I'm going to have to disagree with BianB BB's answer, which was formerly the accepted answer:
If there are 98 blue-eyed people, then each of them sees 97 blue eyes. They know the number is not prime, so they leave immediately on day 1.
99 blue-eyed people wait 1 day, see there are not only 98 blue eyes, and leave on day 2.
100 blue-eyed people need therefore to wait only 2 days, see there must be more than 99 blue-eyed islanders, and leave on day 3.

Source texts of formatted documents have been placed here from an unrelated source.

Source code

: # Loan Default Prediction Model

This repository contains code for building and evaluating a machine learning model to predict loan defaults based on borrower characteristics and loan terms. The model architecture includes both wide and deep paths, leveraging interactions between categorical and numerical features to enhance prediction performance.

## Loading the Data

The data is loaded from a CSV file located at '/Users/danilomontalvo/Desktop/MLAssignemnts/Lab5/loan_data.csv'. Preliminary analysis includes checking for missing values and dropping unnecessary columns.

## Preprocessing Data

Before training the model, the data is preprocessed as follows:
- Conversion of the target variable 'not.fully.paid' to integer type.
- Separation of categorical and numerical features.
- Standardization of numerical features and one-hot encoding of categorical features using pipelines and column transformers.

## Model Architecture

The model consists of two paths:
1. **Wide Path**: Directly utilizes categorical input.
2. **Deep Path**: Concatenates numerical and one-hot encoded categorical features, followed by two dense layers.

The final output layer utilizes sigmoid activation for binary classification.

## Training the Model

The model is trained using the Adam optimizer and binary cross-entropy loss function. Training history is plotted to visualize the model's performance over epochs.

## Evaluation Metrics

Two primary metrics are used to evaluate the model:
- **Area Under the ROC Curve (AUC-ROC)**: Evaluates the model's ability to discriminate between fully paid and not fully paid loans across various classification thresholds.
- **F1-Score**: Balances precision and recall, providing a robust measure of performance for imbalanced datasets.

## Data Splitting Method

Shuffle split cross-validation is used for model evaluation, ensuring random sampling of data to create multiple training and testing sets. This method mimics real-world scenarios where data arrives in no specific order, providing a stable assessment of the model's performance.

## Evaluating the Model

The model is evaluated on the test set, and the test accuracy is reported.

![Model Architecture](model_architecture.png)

For other values of n, the number of blue-eyed islanders:
If $n$ is smaller than 25, then it must be prime. This means that for every n different from 3, the islanders will see $n-1$, which is not prime, and conclude that they should leave on day 1. The exception is 3, for which $n-1$ is also a prime, so the islanders will need to wait one extra day to rule the possibility that $n=2$ out, and leave on day 2.
If $n$ is 25, then the islanders realize it can't be 24 because it is not a prime, and leave immediately. If $n$ is greater than 25 and one more than a prime, the islanders know it can't be a prime and also leave immediately. For all other $n$ greater than 25, the blue-eyed islanders leave on day $k+1$, where $k$ is the difference between $n$ and the greatest number $d$ such that the islanders leave immediately (either 25 or one more than a prime) and $d<n$.